The Government will conduct a test of its new Emergency Alerts system on Sunday 23rd April at 3pm.
The nationwide test will assess the system's effectiveness to be able to warn the public of life-threatening emergencies in future.
During the test, people across the country will receive a message on their mobile phone's home screen, along with a sound and vibration lasting up to ten seconds. The message will read:
"This is a test of Emergency Alerts, a new UK government service that will warn you if there’s a life-threatening emergency nearby”.
In a real emergency, follow the instructions in the alert to keep yourself and others safe. Visit gov.uk/alerts for more information.
You do not need to take any action during the test. The sound and vibration will stop automatically after ten seconds. You can swipe away the message or click ‘OK’ on your mobile phone’s home screen, just like for a ‘low battery’ warning or notification and continue using their phone as usual.
Best practice in other countries have shown that Emergency Alerts work more effectively when people have previously received a test and know what an alert looks and sounds like.
Philip Dunne said:
“At 3 pm next Sunday, we’ll be doing a nationwide test of our new Emergency Alerts system. Getting this system operational provides a new tool to keep the public safe in the event of a real emergency. It could be the sound that saves your life.

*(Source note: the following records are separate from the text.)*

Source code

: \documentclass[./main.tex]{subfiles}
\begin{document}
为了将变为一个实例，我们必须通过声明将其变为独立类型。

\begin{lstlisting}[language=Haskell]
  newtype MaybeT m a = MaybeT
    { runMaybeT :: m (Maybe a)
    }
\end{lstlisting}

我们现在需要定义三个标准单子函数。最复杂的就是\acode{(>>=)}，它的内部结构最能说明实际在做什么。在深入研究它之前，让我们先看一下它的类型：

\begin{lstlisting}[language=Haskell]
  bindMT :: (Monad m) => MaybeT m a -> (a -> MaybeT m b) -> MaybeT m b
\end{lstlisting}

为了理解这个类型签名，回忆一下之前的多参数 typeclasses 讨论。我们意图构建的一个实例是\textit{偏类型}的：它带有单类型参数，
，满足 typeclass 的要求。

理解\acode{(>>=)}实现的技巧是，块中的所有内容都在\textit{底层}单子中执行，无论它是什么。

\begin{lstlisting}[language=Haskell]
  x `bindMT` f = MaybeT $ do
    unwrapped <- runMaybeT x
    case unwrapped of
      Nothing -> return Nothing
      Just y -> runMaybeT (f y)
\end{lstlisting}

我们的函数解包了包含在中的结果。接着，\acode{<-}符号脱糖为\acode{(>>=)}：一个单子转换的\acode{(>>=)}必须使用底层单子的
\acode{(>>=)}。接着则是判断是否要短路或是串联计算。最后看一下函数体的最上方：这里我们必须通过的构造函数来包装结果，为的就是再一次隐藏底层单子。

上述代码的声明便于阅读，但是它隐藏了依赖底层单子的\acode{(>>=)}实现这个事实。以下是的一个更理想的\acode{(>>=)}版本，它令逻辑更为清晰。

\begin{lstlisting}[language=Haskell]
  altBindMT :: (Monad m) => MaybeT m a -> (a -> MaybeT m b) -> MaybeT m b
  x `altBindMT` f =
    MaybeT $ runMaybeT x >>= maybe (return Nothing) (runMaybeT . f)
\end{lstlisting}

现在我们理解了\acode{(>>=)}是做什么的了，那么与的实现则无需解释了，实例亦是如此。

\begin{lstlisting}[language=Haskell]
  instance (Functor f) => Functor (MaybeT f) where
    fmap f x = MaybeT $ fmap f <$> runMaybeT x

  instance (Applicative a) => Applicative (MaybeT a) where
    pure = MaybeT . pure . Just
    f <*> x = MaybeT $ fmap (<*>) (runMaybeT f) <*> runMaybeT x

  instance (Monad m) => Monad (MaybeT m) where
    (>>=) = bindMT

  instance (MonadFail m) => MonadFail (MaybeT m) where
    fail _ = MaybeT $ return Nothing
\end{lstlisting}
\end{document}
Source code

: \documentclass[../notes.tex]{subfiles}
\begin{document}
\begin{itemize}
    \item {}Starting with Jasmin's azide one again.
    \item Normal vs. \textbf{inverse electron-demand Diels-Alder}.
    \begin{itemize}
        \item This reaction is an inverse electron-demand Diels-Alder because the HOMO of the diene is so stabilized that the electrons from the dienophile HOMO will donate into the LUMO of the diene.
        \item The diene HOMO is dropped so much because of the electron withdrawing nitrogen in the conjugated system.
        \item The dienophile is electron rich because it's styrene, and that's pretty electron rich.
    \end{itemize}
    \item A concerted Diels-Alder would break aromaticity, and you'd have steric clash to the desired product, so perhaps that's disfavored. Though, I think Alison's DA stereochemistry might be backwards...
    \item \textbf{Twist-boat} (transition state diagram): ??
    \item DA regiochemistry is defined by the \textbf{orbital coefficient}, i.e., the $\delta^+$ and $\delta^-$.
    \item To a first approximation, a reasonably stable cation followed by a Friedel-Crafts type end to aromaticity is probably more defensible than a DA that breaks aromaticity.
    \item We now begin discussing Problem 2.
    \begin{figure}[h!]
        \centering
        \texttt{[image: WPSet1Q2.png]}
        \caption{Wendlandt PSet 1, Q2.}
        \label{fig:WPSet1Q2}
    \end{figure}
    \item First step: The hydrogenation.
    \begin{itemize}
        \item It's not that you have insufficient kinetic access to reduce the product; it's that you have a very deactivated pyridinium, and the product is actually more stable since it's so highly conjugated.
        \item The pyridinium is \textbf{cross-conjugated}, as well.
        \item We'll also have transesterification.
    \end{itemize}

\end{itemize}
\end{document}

“Emergency Alerts have already been successfully used in several other countries, including the US, Canada, the Netherlands, and Japan, where they have been widely credited with saving lives during severe weather events. In the UK, alerts could be used to inform residents of villages being encroached by wildfires or severe flooding.
“The Government has worked with emergency services and partners, including the Football Association and London Marathon, to ensure the national test has minimal impact on major events taking place on the day.
“At every stage, the Government has collaborated with organisations and charities that represent vulnerable groups to ensure they are not adversely affected.
“Women and girls who are subject to domestic abuse and have concealed phones can opt-out of the national test either by turning off Emergency Alerts in their phone settings or by switching off their phone. Emergency Alerts will transform the UK's warning to threats to life”.